Tra genitori e figli non ci può essere un rapporto come quello tra amici. Tra amici vale una reciprocità molto maggiore: posso chiedere un favore e posso ricambiarlo. Posso chiedere un consiglio e darlo. Posso eventualmente, anche, prestare dei soldi…

Con mio figlio non si potrà mai avere la stessa parità: troppo ampio il divario tra le mie esperienze e le sue. Da una parte un adulto con la sua conoscenza del mondo, delle persone e di tutti i vari aspetti della vita, dall’altra un bambino, un ragazzo, un giovane.  Non mi dimenticherò quindi, quando mi rapporto con lui, che siamo diversi. Contrariamente però all’esempio iniziale fra A e B, lo tratterò come una persona con i miei stessi diritti. Diritto ad avere un’opinione, diritto ad avere una sua individualità separata, diritto di parola, diritto di scelta, ecc.

Con un figlio non si litiga, con l’amico può capitare. Ci può essere tensione, incomprensione o disaccordo nella relazione con i figli ma il genitore terrà sempre presente di costituire, per il suo interlocutore più giovane, un esempio. Se una questione (la scuola, il vestire, gli orari, il motorino…) tra me e lui viene risolta con un litigio, finisce che questo verrà vista come una modalità lecita per gestire altre situazioni analoghe. Avrò “sdoganato” il litigio.

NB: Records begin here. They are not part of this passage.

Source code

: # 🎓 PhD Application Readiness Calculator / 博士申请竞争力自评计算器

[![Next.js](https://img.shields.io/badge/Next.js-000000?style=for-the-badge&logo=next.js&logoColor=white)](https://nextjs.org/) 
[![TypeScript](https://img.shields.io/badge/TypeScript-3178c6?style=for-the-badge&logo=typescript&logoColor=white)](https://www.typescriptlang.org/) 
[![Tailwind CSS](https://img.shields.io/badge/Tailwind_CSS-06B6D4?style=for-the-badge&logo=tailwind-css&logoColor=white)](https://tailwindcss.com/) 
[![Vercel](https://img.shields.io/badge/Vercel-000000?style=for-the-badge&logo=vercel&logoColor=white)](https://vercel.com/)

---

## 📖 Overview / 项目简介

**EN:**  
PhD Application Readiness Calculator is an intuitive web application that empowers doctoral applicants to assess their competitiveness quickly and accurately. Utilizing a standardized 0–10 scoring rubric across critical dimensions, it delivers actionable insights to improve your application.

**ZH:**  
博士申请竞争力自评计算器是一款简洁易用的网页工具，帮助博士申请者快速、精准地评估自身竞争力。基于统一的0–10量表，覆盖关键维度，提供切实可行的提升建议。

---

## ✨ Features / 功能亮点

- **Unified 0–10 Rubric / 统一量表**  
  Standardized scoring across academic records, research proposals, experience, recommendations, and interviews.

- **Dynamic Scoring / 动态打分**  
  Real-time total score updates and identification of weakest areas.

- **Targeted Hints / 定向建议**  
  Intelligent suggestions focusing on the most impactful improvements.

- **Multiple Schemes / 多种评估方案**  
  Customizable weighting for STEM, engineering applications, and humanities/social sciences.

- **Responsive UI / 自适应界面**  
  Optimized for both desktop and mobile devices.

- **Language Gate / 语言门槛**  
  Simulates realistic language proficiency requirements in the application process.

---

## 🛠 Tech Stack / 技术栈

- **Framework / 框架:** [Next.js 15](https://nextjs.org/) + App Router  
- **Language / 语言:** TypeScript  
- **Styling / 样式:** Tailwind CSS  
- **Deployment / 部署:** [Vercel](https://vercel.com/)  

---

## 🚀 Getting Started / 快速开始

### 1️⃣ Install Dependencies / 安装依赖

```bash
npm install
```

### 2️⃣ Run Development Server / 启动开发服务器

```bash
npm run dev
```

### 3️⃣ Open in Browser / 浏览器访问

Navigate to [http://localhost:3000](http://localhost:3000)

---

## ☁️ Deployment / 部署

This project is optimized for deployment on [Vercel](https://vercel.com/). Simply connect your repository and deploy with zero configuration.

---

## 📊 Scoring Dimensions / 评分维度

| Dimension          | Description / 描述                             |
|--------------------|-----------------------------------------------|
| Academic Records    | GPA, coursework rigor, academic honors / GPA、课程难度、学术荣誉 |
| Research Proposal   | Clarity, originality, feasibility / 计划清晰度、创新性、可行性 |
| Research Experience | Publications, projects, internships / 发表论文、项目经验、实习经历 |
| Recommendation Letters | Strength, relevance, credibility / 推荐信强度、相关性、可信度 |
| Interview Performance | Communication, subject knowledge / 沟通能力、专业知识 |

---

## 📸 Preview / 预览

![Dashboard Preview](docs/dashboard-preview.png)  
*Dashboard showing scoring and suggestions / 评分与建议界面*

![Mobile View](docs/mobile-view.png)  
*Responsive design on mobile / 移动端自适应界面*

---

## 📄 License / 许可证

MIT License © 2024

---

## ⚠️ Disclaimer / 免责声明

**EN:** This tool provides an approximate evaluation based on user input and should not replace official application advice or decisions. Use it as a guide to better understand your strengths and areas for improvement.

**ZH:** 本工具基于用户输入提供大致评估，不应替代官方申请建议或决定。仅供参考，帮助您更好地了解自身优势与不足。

In questo senso sappiamo che l’educazione si agisce più che con le parole, più che con i consigli, i suggerimenti o altro, proprio con l’esempio.

Impariamo dagli altri come comportarci. Noi tutti impariamo vedendo, molto più che ascoltando qualcuno che ci spiega come si fa una certa cosa.

Ci vuole attenzione quando si osserva, è vero. Ma se il modello è autorevole o è comunque una figura importante a i nostri occhi, anche quello che lui o lei fa, diventa punto di riferimento. Se separiamo i rifiuti correttamente, anche nostra figlia saprà che “si fa così”. Lo vedrà come un comportamento “naturale”. Che altro si fa con i rifiuti da buttare se non suddividerli? sarà il suo ragionamento. E lì separerà anche lei. Solo in un secondo momento si interrogherà sul valore della regola “separare i rifiuti” e forse arriverà a pensare che è proprio “giusta”.

Il messaggio che è passato del modello (l’educatore) a questo punto sarà stato interiorizzato, senza raccomandazioni, senza tante parole o spiegazioni.